(Stored data entries)
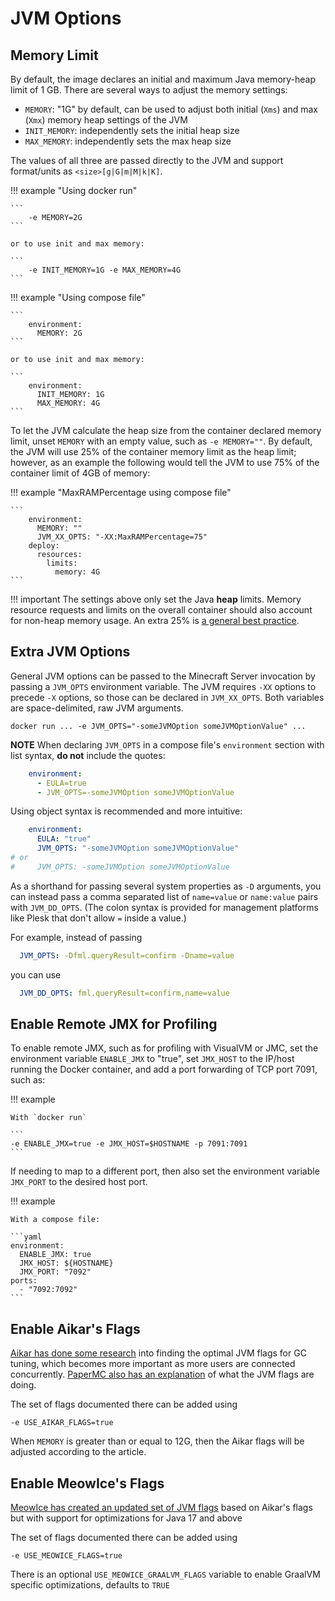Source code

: # JVM Options

## Memory Limit

By default, the image declares an initial and maximum Java memory-heap limit of 1 GB. There are several ways to adjust the memory settings:

- `MEMORY`: "1G" by default, can be used to adjust both initial (`Xms`) and max (`Xmx`) memory heap settings of the JVM
- `INIT_MEMORY`: independently sets the initial heap size
- `MAX_MEMORY`: independently sets the max heap size

The values of all three are passed directly to the JVM and support format/units as `<size>[g|G|m|M|k|K]`.

!!! example "Using docker run"

    ```
        -e MEMORY=2G
    ```

    or to use init and max memory:

    ```
        -e INIT_MEMORY=1G -e MAX_MEMORY=4G
    ```

!!! example "Using compose file"

    ```
        environment:
          MEMORY: 2G
    ```

    or to use init and max memory:

    ```
        environment:
          INIT_MEMORY: 1G
          MAX_MEMORY: 4G
    ```

To let the JVM calculate the heap size from the container declared memory limit, unset `MEMORY` with an empty value, such as `-e MEMORY=""`. By default, the JVM will use 25% of the container memory limit as the heap limit; however, as an example the following would tell the JVM to use 75% of the container limit of 4GB of memory:

!!! example "MaxRAMPercentage using compose file"

    ```
        environment:
          MEMORY: ""
          JVM_XX_OPTS: "-XX:MaxRAMPercentage=75"
        deploy:
          resources:
            limits:
              memory: 4G
    ```

!!! important
    The settings above only set the Java **heap** limits. Memory resource requests and limits on the overall container should also account for non-heap memory usage. An extra 25% is [a general best practice](https://dzone.com/articles/best-practices-java-memory-arguments-for-container).

## Extra JVM Options

General JVM options can be passed to the Minecraft Server invocation by passing a `JVM_OPTS`
environment variable. The JVM requires `-XX` options to precede `-X` options, so those can be declared in `JVM_XX_OPTS`. Both variables are space-delimited, raw JVM arguments.

```
docker run ... -e JVM_OPTS="-someJVMOption someJVMOptionValue" ...
```

**NOTE** When declaring `JVM_OPTS` in a compose file's `environment` section with list syntax, **do not** include the quotes:

```yaml
    environment:
      - EULA=true
      - JVM_OPTS=-someJVMOption someJVMOptionValue
```

Using object syntax is recommended and more intuitive:

```yaml
    environment:
      EULA: "true"
      JVM_OPTS: "-someJVMOption someJVMOptionValue"
# or
#     JVM_OPTS: -someJVMOption someJVMOptionValue
```

As a shorthand for passing several system properties as `-D` arguments, you can instead pass a comma separated list of `name=value` or `name:value` pairs with `JVM_DD_OPTS`. (The colon syntax is provided for management platforms like Plesk that don't allow `=` inside a value.)

For example, instead of passing

```yaml
  JVM_OPTS: -Dfml.queryResult=confirm -Dname=value
```

you can use

```yaml
  JVM_DD_OPTS: fml.queryResult=confirm,name=value
```

## Enable Remote JMX for Profiling

To enable remote JMX, such as for profiling with VisualVM or JMC, set the environment variable `ENABLE_JMX` to "true", set `JMX_HOST` to the IP/host running the Docker container, and add a port forwarding of TCP port 7091, such as:

!!! example

    With `docker run`

    ```
    -e ENABLE_JMX=true -e JMX_HOST=$HOSTNAME -p 7091:7091
    ```

If needing to map to a different port, then also set the environment variable `JMX_PORT` to the desired host port.

!!! example

    With a compose file:

    ```yaml
    environment:
      ENABLE_JMX: true
      JMX_HOST: ${HOSTNAME}
      JMX_PORT: "7092"
    ports:
      - "7092:7092"
    ```

## Enable Aikar's Flags

[Aikar has done some research](https://aikar.co/2018/07/02/tuning-the-jvm-g1gc-garbage-collector-flags-for-minecraft/) into finding the optimal JVM flags for GC tuning, which becomes more important as more users are connected concurrently. [PaperMC also has an explanation](https://docs.papermc.io/paper/aikars-flags) of what the JVM flags are doing.

The set of flags documented there can be added using

    -e USE_AIKAR_FLAGS=true

When `MEMORY` is greater than or equal to 12G, then the Aikar flags will be adjusted according to the article.

## Enable MeowIce's Flags

[MeowIce has created an updated set of JVM flags](https://github.com/MeowIce/meowice-flags?tab=readme-ov-file#why-would-i-have-to-switch-) based on Aikar's flags but with support for optimizations for Java 17 and above

The set of flags documented there can be added using

    -e USE_MEOWICE_FLAGS=true

There is an optional `USE_MEOWICE_GRAALVM_FLAGS` variable to enable GraalVM specific optimizations, defaults to `TRUE`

_Exercise:_ Reproduce exactly the entries from their first line through the line containing "## Extra JVM Options", including both, and omit any pictures.

_Reply:_
Source code

: # JVM Options

## Memory Limit

By default, the image declares an initial and maximum Java memory-heap limit of 1 GB. There are several ways to adjust the memory settings:

- `MEMORY`: "1G" by default, can be used to adjust both initial (`Xms`) and max (`Xmx`) memory heap settings of the JVM
- `INIT_MEMORY`: independently sets the initial heap size
- `MAX_MEMORY`: independently sets the max heap size

The values of all three are passed directly to the JVM and support format/units as `<size>[g|G|m|M|k|K]`.

!!! example "Using docker run"

    ```
        -e MEMORY=2G
    ```

    or to use init and max memory:

    ```
        -e INIT_MEMORY=1G -e MAX_MEMORY=4G
    ```

!!! example "Using compose file"

    ```
        environment:
          MEMORY: 2G
    ```

    or to use init and max memory:

    ```
        environment:
          INIT_MEMORY: 1G
          MAX_MEMORY: 4G
    ```

To let the JVM calculate the heap size from the container declared memory limit, unset `MEMORY` with an empty value, such as `-e MEMORY=""`. By default, the JVM will use 25% of the container memory limit as the heap limit; however, as an example the following would tell the JVM to use 75% of the container limit of 4GB of memory:

!!! example "MaxRAMPercentage using compose file"

    ```
        environment:
          MEMORY: ""
          JVM_XX_OPTS: "-XX:MaxRAMPercentage=75"
        deploy:
          resources:
            limits:
              memory: 4G
    ```

!!! important
    The settings above only set the Java **heap** limits. Memory resource requests and limits on the overall container should also account for non-heap memory usage. An extra 25% is [a general best practice](https://dzone.com/articles/best-practices-java-memory-arguments-for-container).

## Extra JVM Options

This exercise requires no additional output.